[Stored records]
((

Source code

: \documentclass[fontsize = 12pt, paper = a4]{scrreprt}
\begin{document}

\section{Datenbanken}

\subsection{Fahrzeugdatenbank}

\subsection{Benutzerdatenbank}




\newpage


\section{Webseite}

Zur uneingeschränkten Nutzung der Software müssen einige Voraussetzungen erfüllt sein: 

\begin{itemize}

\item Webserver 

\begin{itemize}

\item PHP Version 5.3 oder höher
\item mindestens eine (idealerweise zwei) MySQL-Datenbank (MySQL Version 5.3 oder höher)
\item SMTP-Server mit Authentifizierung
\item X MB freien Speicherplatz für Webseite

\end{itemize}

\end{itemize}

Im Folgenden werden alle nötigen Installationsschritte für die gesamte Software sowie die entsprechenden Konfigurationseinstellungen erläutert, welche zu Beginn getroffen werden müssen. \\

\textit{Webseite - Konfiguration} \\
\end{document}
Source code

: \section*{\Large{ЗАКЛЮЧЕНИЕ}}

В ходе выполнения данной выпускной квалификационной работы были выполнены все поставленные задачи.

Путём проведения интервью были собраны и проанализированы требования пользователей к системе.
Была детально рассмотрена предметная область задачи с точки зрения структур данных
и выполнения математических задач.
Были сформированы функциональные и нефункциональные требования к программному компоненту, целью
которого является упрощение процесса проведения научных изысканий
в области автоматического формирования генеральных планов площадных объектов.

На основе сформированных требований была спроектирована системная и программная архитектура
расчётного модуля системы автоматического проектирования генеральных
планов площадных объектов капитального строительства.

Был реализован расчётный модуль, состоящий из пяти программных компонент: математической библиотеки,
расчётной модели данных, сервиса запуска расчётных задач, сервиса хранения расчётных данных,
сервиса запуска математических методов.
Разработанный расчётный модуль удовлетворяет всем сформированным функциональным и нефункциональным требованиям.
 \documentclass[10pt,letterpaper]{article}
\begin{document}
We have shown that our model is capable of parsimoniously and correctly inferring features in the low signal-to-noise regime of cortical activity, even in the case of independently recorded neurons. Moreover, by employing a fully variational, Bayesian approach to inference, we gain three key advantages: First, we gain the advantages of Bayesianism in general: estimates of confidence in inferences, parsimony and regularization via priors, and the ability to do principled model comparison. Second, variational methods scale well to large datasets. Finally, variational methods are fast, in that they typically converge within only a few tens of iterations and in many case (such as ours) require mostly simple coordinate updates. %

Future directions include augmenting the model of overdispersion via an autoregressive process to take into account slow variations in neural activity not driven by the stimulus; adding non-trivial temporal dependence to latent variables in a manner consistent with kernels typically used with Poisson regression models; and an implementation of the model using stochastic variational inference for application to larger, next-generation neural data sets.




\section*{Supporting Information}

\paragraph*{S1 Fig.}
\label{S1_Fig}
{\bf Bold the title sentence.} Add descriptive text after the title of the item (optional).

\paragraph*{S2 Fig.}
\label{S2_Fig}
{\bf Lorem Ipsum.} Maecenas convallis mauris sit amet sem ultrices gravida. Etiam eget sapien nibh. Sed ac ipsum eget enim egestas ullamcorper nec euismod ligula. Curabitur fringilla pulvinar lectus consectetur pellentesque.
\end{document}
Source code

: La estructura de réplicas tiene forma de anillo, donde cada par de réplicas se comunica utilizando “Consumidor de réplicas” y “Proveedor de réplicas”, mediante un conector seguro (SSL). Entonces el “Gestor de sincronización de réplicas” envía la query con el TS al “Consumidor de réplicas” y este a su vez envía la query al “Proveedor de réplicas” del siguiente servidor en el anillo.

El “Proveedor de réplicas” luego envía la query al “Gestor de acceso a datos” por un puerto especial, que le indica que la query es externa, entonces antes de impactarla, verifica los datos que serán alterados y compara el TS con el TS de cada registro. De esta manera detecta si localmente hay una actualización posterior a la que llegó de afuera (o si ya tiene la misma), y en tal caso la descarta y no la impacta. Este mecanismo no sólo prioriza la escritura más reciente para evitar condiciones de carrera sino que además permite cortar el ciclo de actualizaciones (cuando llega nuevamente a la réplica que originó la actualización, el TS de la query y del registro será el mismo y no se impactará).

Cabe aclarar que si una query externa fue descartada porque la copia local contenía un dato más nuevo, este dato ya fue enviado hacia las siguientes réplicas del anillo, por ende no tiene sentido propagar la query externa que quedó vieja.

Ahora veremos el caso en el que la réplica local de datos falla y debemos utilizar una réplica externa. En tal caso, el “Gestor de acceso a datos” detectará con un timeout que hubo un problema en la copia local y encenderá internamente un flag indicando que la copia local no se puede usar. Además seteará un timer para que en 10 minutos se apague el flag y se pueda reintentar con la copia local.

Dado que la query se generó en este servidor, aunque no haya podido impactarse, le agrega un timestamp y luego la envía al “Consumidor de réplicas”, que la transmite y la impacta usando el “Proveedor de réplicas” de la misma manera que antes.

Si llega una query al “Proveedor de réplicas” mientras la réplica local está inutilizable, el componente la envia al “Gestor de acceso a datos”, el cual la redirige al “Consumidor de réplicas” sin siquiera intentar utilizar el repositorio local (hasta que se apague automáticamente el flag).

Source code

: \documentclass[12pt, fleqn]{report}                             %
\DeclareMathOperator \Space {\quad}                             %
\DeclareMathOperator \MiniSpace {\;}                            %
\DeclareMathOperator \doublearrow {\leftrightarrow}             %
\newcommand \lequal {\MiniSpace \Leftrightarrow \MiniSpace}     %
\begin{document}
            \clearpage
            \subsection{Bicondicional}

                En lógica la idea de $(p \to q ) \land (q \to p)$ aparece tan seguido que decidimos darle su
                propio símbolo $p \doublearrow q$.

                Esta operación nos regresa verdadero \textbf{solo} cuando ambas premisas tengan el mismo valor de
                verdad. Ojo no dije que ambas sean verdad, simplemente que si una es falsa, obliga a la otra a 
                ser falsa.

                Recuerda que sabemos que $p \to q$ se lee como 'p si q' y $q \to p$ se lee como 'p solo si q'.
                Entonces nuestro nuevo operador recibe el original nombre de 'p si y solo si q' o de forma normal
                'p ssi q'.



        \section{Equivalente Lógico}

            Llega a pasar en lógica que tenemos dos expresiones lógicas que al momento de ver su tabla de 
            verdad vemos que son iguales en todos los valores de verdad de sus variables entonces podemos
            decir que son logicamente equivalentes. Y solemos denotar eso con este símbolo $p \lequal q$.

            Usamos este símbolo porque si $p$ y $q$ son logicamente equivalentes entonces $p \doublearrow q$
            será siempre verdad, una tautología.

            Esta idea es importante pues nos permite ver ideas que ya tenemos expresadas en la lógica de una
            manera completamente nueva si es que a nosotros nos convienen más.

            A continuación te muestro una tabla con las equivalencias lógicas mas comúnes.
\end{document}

))

◆ **ASSIGNMENT**:
If a line in the entries holds the string "variables", it belongs in the tally; state the tally alone.

◆ **WORKED SOLUTION**:
2